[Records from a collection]
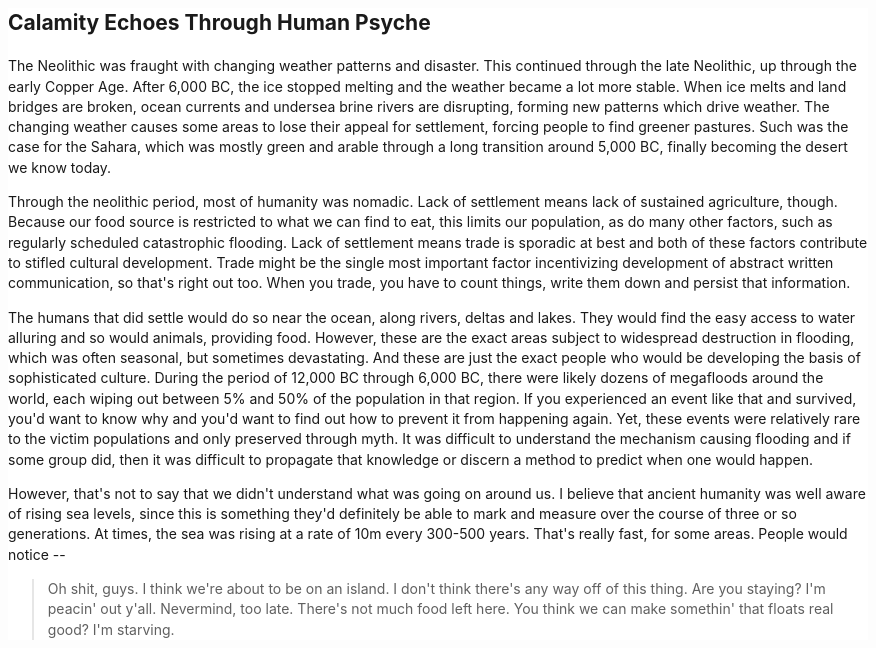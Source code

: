 ## Calamity Echoes Through Human Psyche

The Neolithic was fraught with changing weather patterns and
disaster. This continued through the late Neolithic, up through the
early Copper Age.  After 6,000 BC, the ice stopped melting and the
weather became a lot more stable.  When ice melts and land bridges are
broken, ocean currents and undersea brine rivers are disrupting,
forming new patterns which drive weather.  The changing weather causes
some areas to lose their appeal for settlement, forcing people to find
greener pastures.  Such was the case for the Sahara, which was mostly
green and arable through a long transition around 5,000 BC, finally
becoming the desert we know today.

Through the neolithic period, most of humanity was nomadic.  Lack of
settlement means lack of sustained agriculture, though. Because our
food source is restricted to what we can find to eat, this limits our
population, as do many other factors, such as regularly scheduled
catastrophic flooding.  Lack of settlement means trade is sporadic at
best and both of these factors contribute to stifled cultural
development.  Trade might be the single most important factor
incentivizing development of abstract written communication, so that's
right out too.  When you trade, you have to count things, write them
down and persist that information.

The humans that did settle would do so near the ocean, along rivers,
deltas and lakes.  They would find the easy access to water alluring
and so would animals, providing food.  However, these are the exact
areas subject to widespread destruction in flooding, which was often
seasonal, but sometimes devastating.  And these are just the exact
people who would be developing the basis of sophisticated
culture. During the period of 12,000 BC through 6,000 BC, there were
likely dozens of megafloods around the world, each wiping out between
5% and 50% of the population in that region.  If you experienced an
event like that and survived, you'd want to know why and you'd want to
find out how to prevent it from happening again.  Yet, these events
were relatively rare to the victim populations and only preserved
through myth.  It was difficult to understand the mechanism causing
flooding and if some group did, then it was difficult to propagate
that knowledge or discern a method to predict when one would happen.

However, that's not to say that we didn't understand what was going on
around us.  I believe that ancient humanity was well aware of rising
sea levels, since this is something they'd definitely be able to mark
and measure over the course of three or so generations.  At times, the
sea was rising at a rate of 10m every 300-500 years.  That's really
fast, for some areas.  People would notice --

> Oh shit, guys.  I think we're about to be on an island.  I don't
> think there's any way off of this thing.  Are you staying?  I'm
> peacin' out y'all.  Nevermind, too late.  There's not much food left
> here.  You think we can make somethin' that floats real good? I'm
> starving.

## ASSIGNMENT
In the entries above, find each line that has the word "would". Copy it.

## SOLUTION TO THE EXERCISE
The humans that did settle would do so near the ocean, along rivers,
deltas and lakes.  They would find the easy access to water alluring
and so would animals, providing food.  However, these are the exact
people who would be developing the basis of sophisticated
that knowledge or discern a method to predict when one would happen.
fast, for some areas.  People would notice --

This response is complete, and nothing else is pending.